[Opening Material for this exercise section]
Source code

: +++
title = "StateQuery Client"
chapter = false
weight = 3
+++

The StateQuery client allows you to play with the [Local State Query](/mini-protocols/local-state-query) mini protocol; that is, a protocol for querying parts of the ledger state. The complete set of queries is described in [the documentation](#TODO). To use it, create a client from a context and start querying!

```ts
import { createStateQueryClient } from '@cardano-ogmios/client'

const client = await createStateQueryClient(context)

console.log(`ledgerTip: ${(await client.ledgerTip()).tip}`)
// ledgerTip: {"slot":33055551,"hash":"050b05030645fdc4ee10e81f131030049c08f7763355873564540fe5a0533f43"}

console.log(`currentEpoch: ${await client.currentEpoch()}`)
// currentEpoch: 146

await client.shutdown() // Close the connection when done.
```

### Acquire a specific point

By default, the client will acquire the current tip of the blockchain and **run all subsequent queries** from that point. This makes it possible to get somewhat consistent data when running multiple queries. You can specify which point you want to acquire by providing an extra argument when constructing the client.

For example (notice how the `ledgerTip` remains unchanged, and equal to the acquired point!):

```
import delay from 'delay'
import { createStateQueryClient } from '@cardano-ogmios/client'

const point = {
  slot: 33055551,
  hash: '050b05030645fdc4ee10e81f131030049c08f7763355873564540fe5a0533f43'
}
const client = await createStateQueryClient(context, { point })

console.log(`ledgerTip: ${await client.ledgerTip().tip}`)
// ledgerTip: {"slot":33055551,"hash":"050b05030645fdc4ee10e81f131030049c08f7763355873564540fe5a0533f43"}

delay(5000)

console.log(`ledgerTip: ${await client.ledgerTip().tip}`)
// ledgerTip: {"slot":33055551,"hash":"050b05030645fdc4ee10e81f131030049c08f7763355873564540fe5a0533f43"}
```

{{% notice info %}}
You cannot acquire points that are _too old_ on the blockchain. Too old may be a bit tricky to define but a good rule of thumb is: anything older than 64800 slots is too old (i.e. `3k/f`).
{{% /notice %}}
[Closing Material for this exercise section]
Lines of the listing above that contain the word "createStateQueryClient" should all be returned.

- _Task output_
import { createStateQueryClient } from '@cardano-ogmios/client'
const client = await createStateQueryClient(context)
import { createStateQueryClient } from '@cardano-ogmios/client'
const client = await createStateQueryClient(context, { point })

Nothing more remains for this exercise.